- Born: Daisy Agnes McGlashan 5 June 1879 Dunoon, Scotland
- Died: 17 August 1968 (aged 89) Alexandria, Scotland
- Known for: Painting, Illustration
- Spouse: William Smith Anderson
- Relatives: Violet Meikle McGlashan, sister

= Daisy Agnes McGlashan =

Scottish writer and illustrator

Daisy Agnes McGlashan (5 June 1879 – 17 August 1968, Vale of Leven Hospital in Alexandria) was a Scottish writer and illustrator. She also designed clothes.

==Life==

Daisy Agnes McGlashan was born in Dunoon. Her father, John McGlashan (c. 1844 – 16 June 1920), manufactured underclothing. Her mother was Agnes Meikle (c. 1848 – 9 January 1929). They married on 13 June 1870 in Cathcart, Glasgow.

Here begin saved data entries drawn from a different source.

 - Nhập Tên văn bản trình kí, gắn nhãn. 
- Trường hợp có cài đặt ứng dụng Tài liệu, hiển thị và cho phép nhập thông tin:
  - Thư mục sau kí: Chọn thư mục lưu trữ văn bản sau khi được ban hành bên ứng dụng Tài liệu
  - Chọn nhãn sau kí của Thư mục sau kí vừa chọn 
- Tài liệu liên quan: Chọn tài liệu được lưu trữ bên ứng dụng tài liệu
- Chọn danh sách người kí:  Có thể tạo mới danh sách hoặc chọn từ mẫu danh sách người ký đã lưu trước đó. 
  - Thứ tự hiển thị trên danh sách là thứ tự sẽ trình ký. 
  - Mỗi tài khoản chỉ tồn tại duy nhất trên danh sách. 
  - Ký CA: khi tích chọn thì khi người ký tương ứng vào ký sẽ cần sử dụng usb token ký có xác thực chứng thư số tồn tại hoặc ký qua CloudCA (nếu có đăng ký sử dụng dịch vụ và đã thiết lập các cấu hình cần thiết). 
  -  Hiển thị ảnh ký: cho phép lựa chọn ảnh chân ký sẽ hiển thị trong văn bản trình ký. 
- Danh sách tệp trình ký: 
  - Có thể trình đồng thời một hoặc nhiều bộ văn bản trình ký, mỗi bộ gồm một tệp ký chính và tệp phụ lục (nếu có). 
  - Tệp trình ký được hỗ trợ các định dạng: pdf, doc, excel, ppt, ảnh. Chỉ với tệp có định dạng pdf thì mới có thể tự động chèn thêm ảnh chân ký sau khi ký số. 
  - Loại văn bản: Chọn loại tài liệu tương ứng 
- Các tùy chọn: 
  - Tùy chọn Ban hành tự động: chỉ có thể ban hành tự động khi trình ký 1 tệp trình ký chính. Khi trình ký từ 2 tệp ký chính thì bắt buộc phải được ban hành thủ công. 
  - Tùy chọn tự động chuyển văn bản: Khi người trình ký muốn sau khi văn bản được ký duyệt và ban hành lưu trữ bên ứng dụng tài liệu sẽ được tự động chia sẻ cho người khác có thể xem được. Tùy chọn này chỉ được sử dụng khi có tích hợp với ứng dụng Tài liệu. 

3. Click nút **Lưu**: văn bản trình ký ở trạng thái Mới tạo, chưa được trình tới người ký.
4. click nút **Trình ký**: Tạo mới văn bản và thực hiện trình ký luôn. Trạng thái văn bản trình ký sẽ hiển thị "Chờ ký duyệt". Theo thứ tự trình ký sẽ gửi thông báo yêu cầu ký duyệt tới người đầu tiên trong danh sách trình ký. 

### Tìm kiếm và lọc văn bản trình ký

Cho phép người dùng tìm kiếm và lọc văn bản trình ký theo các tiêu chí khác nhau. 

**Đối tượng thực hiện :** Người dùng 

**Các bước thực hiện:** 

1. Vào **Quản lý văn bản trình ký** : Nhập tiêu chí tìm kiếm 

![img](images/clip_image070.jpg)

McGlashan had an elder sister, Violet Meikle McGlashan (3 December 1872 – 18 December 1905).

=== Personal life ===
McGlashan married William Smith Anderson (21 November 1878 – 22 August 1929) on 28 September 1909. They had two daughters: Daisy McGlashan Anderson (1910 – 1996), and Agnes Violet Neish (née Anderson) (1911 – 2008).

==Art==

McGlashan studied at the Glasgow School of Art from 1898 to 1905. After her marriage and the birth of her children, she largely stopped painting, but continued to write stories. Her illustrated children's stories were published in the Glasgow Herald, the Newcastle Chronicle, and the Hexham Courant.

She took up painting, encouraged by Henry Y. Alison. She joined the Glasgow Society of Lady Artists in 1957.

In her 60s, McGlashan began to paint again, specialising in flower studies in pastels.

==Works==

One of her dresses, created around 1900, is in the Glasgow School of Art archives.